Exercise details:
All pictures must be left out as you transcribe the lines from the first line of the data to the line containing "我用的是Sublime Text3，下面来看一下如何让Sublime协助我们用 JavaScript", both included.

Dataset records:
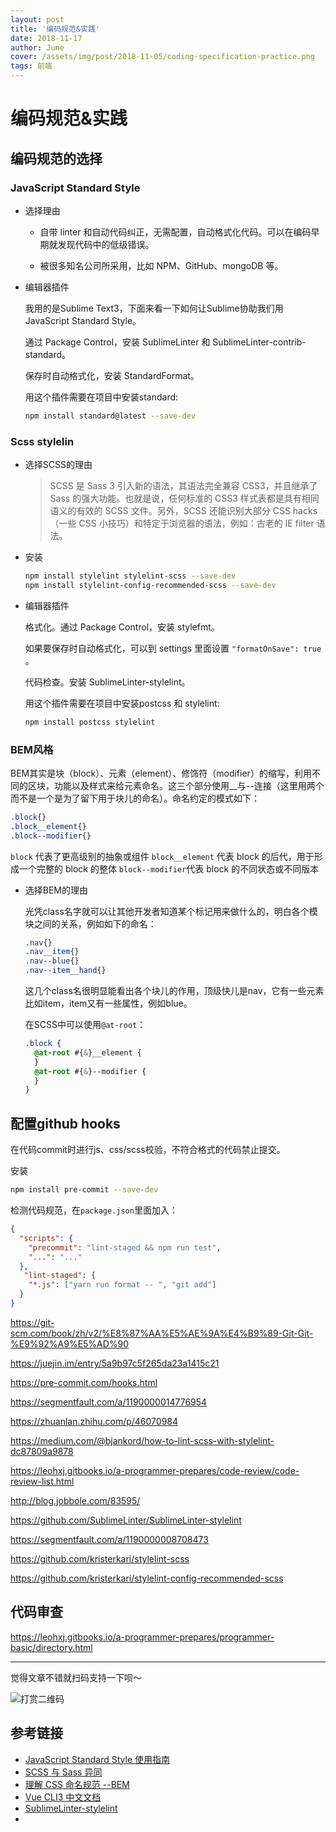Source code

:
 ```yaml
---
layout: post
title: '编码规范&实践'
date: 2018-11-17
author: June
cover: /assets/img/post/2018-11-05/coding-specification-practice.png
tags: 前端
---
```


# 编码规范&实践

## 编码规范的选择

### JavaScript Standard Style 

* 选择理由

	* 自带 linter 和自动代码纠正，无需配置，自动格式化代码。可以在编码早期就发现代码中的低级错误。

	* 被很多知名公司所采用，比如 NPM、GitHub、mongoDB 等。

* 编辑器插件

	我用的是Sublime Text3，下面来看一下如何让Sublime协助我们用 JavaScript Standard Style。

	通过 Package Control，安装 SublimeLinter 和 SublimeLinter-contrib-standard。

	保存时自动格式化，安装 StandardFormat。

	用这个插件需要在项目中安装standard:
	```bash
	npm install standard@latest --save-dev
	```

### Scss stylelin

* 选择SCSS的理由

	>SCSS 是 Sass 3 引入新的语法，其语法完全兼容 CSS3，并且继承了 Sass 的强大功能。也就是说，任何标准的 CSS3 样式表都是具有相同语义的有效的 SCSS 文件。另外，SCSS 还能识别大部分 CSS hacks（一些 CSS 小技巧）和特定于浏览器的语法，例如：古老的 IE filter 语法。

* 安装

	```bash
	npm install stylelint stylelint-scss --save-dev
	npm install stylelint-config-recommended-scss --save-dev
	```

* 编辑器插件

	格式化。通过 Package Control，安装 stylefmt。

	如果要保存时自动格式化，可以到 settings 里面设置 `"formatOnSave": true` 。

	代码检查。安装 SublimeLinter-stylelint。

	用这个插件需要在项目中安装postcss 和 stylelint:
	```bash
	npm install postcss stylelint
	```

### BEM风格

BEM其实是块（block）、元素（element）、修饰符（modifier）的缩写，利用不同的区块，功能以及样式来给元素命名。这三个部分使用__与--连接（这里用两个而不是一个是为了留下用于块儿的命名）。命名约定的模式如下：
```css
.block{}
.block__element{}
.block--modifier{}
```
`block` 代表了更高级别的抽象或组件
`block__element` 代表 block 的后代，用于形成一个完整的 block 的整体
`block--modifier`代表 block 的不同状态或不同版本

* 选择BEM的理由

	光凭class名字就可以让其他开发者知道某个标记用来做什么的，明白各个模块之间的关系，例如如下的命名：

	```css
	.nav{}
	.nav__item{}
	.nav--blue{}
	.nav--item__hand{}
	```

	这几个class名很明显能看出各个块儿的作用，顶级快儿是nav，它有一些元素比如item，item又有一些属性，例如blue。

	在SCSS中可以使用`@at-root`：
	```scss
	.block {
	  @at-root #{&}__element {
	  }
	  @at-root #{&}--modifier {
	  }
	}
	```


## 配置github hooks

在代码commit时进行js、css/scss校验，不符合格式的代码禁止提交。

安装
```bash
npm install pre-commit --save-dev
```

检测代码规范，在`package.json`里面加入：

```json
{
  "scripts": {
    "precommit": "lint-staged && npm run test",
    "...": "..."
  },
   "lint-staged": {
    "*.js": ["yarn run format -- ", "git add"]
  }
}
```

https://git-scm.com/book/zh/v2/%E8%87%AA%E5%AE%9A%E4%B9%89-Git-Git-%E9%92%A9%E5%AD%90

https://juejin.im/entry/5a9b97c5f265da23a1415c21

https://pre-commit.com/hooks.html

https://segmentfault.com/a/1190000014776954

https://zhuanlan.zhihu.com/p/46070984

https://medium.com/@bjankord/how-to-lint-scss-with-stylelint-dc87809a9878

https://leohxj.gitbooks.io/a-programmer-prepares/code-review/code-review-list.html


http://blog.jobbole.com/83595/

https://github.com/SublimeLinter/SublimeLinter-stylelint

https://segmentfault.com/a/1190000008708473

https://github.com/kristerkari/stylelint-scss

https://github.com/kristerkari/stylelint-config-recommended-scss

## 代码审查

https://leohxj.gitbooks.io/a-programmer-prepares/programmer-basic/directory.html

---

觉得文章不错就扫码支持一下呗～

![打赏二维码](https://june111.github.io/assets/img/post/pay-qr.jpg)

## 参考链接

* [JavaScript Standard Style 使用指南](https://standardjs.com/readme-zhcn.html)
* [SCSS 与 Sass 异同](http://sass.bootcss.com/docs/scss-for-sass-users/)
* [理解 CSS 命名规范 --BEM](https://juejin.im/entry/58e605d80ce46300584a1afb)
* [Vue CLI3 中文文档](https://cli.vuejs.org/zh/)
* [SublimeLinter-stylelint](https://github.com/SublimeLinter/SublimeLinter-stylelint)
* []()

Completed task:
Source code

:
 ```yaml
---
layout: post
title: '编码规范&实践'
date: 2018-11-17
author: June
cover: /assets/img/post/2018-11-05/coding-specification-practice.png
tags: 前端
---
```


# 编码规范&实践

## 编码规范的选择

### JavaScript Standard Style 

* 选择理由

	* 自带 linter 和自动代码纠正，无需配置，自动格式化代码。可以在编码早期就发现代码中的低级错误。

	* 被很多知名公司所采用，比如 NPM、GitHub、mongoDB 等。

* 编辑器插件

	我用的是Sublime Text3，下面来看一下如何让Sublime协助我们用 JavaScript Standard Style。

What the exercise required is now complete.